Chief Justice Roberts’s bailout of Obama care — a.k.a. CJ Roberts’s sellout — may have brought some wavering believers in big government back into the corral, but probably not enough of them to rescue Obama from defeat at the hands of Mitt Romney. I continue to forecast a Romney win over Obama, the strong possibility of a GOP takeover of the Senate, and approximately no change in the GOP’s large House majority (see left sidebar).
Further evidence for my forecasts, is found in Scott Rasmussen’s polls about the “popularity” (i.e., unpopularity) of Obama and Obamacare:
The latest poll results show a net disapproval rating of -18 for Obama (as of July 3) and a net disapproval rating of -14 for Obamacare (as of June 29-30, the two days immediately following CJ Roberts’s bombshell).
Obama’s net disapproval rating measures the percentage of respondents who strongly approve of his performance, minus the percentage of respondents who strongly disapprove of his performance. It has been three years since the arithmetic yielded a positive number, which is why I usually refer to the poll results as Obama’s disapproval or unpopularity rating.
The ratings for Obamacare are constructed as follows: For the period before Obamacare was signed into law on March 23, 2010, the numbers represent the percentage of respondents who strongly favored the passage of Obamacare, less the percentage of respondents who strongly opposed the passage of Obamacare. From the enactment of Obamacare to the present, the numbers represent the percentage of respondents who have strongly opposed the repeal of Obamacare, minus the percentage of respondents who have strongly favored the repeal of Obamacare.
Needless to say, Obamacare has always been in negative territory. In the latest poll (June 29-30) it gained only one percentage point from the poll conducted a week earlier. The recent uptick began in May, probably as a result of the intense p.r. campaign conducted by Obama and other Democrats (most notably Sen. Patrick Leahy, chairman of the Senate Judiciary Committee).
The save-Obamacare campaign may have worked on CJ Roberts, but its overall effect has been small.
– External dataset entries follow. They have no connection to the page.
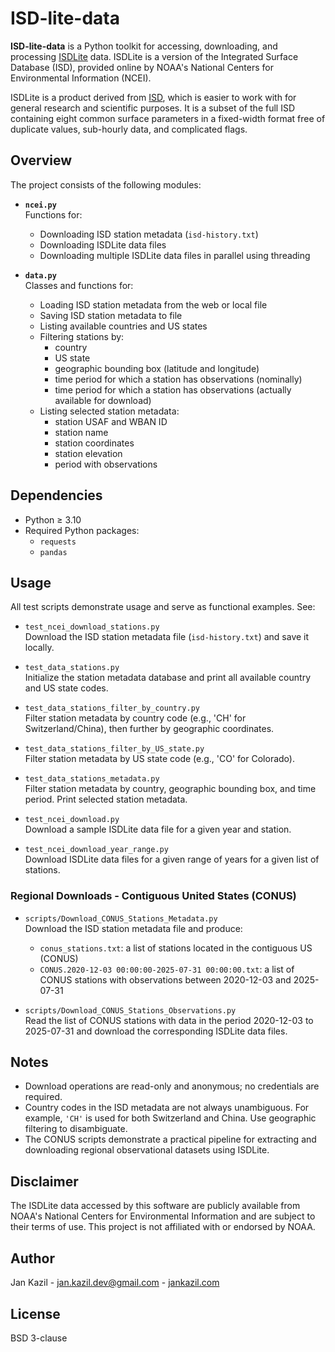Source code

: # ISD-lite-data

**ISD-lite-data** is a Python toolkit for accessing, downloading, and processing [ISDLite](https://www.ncei.noaa.gov/pub/data/noaa/isd-lite) data. ISDLite is a version of the Integrated Surface Database (ISD), provided online by NOAA's National Centers for Environmental Information (NCEI).

ISDLite is a product derived from [ISD](https://www.ncei.noaa.gov/products/land-based-station/integrated-surface-database), which is easier to work with for general research and scientific purposes. It is a subset of the full ISD containing eight common surface parameters in a fixed-width format free of duplicate values, sub-hourly data, and complicated flags.

## Overview

The project consists of the following modules:

- **`ncei.py`**  
  Functions for:
  - Downloading ISD station metadata (`isd-history.txt`)
  - Downloading ISDLite data files
  - Downloading multiple ISDLite data files in parallel using threading

- **`data.py`**  
  Classes and functions for:
  - Loading ISD station metadata from the web or local file
  - Saving ISD station metadata to file
  - Listing available countries and US states
  - Filtering stations by:
    - country
    - US state
    - geographic bounding box (latitude and longitude)
    - time period for which a station has observations (nominally)
    - time period for which a station has observations (actually available for download)
  - Listing selected station metadata:
    - station USAF and WBAN ID
    - station name
    - station coordinates
    - station elevation
    - period with observations

## Dependencies

- Python ≥ 3.10
- Required Python packages:
  - `requests`
  - `pandas`

## Usage

All test scripts demonstrate usage and serve as functional examples. See:

- `test_ncei_download_stations.py`  
  Download the ISD station metadata file (`isd-history.txt`) and save it locally.

- `test_data_stations.py`  
  Initialize the station metadata database and print all available country and US state codes.

- `test_data_stations_filter_by_country.py`  
  Filter station metadata by country code (e.g., 'CH' for Switzerland/China), then further by geographic coordinates.

- `test_data_stations_filter_by_US_state.py`  
  Filter station metadata by US state code (e.g., 'CO' for Colorado).

- `test_data_stations_metadata.py`  
  Filter station metadata by country, geographic bounding box, and time period. Print selected station metadata.

- `test_ncei_download.py`  
  Download a sample ISDLite data file for a given year and station.

- `test_ncei_download_year_range.py`  
  Download ISDLite data files for a given range of years for a given list of stations.

### Regional Downloads - Contiguous United States (CONUS)

- `scripts/Download_CONUS_Stations_Metadata.py`  
  Download the ISD station metadata file and produce:
  - `conus_stations.txt`: a list of stations located in the contiguous US (CONUS)
  - `CONUS.2020-12-03 00:00:00-2025-07-31 00:00:00.txt`: a list of CONUS stations with observations between 2020-12-03 and 2025-07-31

- `scripts/Download_CONUS_Stations_Observations.py`  
  Read the list of CONUS stations with data in the period 2020-12-03 to 2025-07-31 and download the corresponding ISDLite data files.

## Notes

- Download operations are read-only and anonymous; no credentials are required.
- Country codes in the ISD metadata are not always unambiguous. For example, `'CH'` is used for both Switzerland and China. Use geographic filtering to disambiguate.
- The CONUS scripts demonstrate a practical pipeline for extracting and downloading regional observational datasets using ISDLite.

## Disclaimer

The ISDLite data accessed by this software are publicly available from NOAA's National Centers for Environmental Information and are subject to their terms of use. This project is not affiliated with or endorsed by NOAA.

## Author

Jan Kazil - jan.kazil.dev@gmail.com - [jankazil.com](https://jankazil.com)

## License

BSD 3-clause
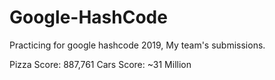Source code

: # Google-HashCode
Practicing for google hashcode 2019, My team's submissions.

Pizza Score: 887,761
Cars Score: ~31 Million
In fact, the recent gain in popularity is minuscule in comparison to the bandwagon-effect gain that began in January 2010 — when it became clear that Obamacare would become law — and continued until the eve of enactment on March 23, 2010.
The real silver lining in the Supreme Court’s Obamacare decision — if there is any silver lining — is that the Obamacare target still hangs from Obama’s neck.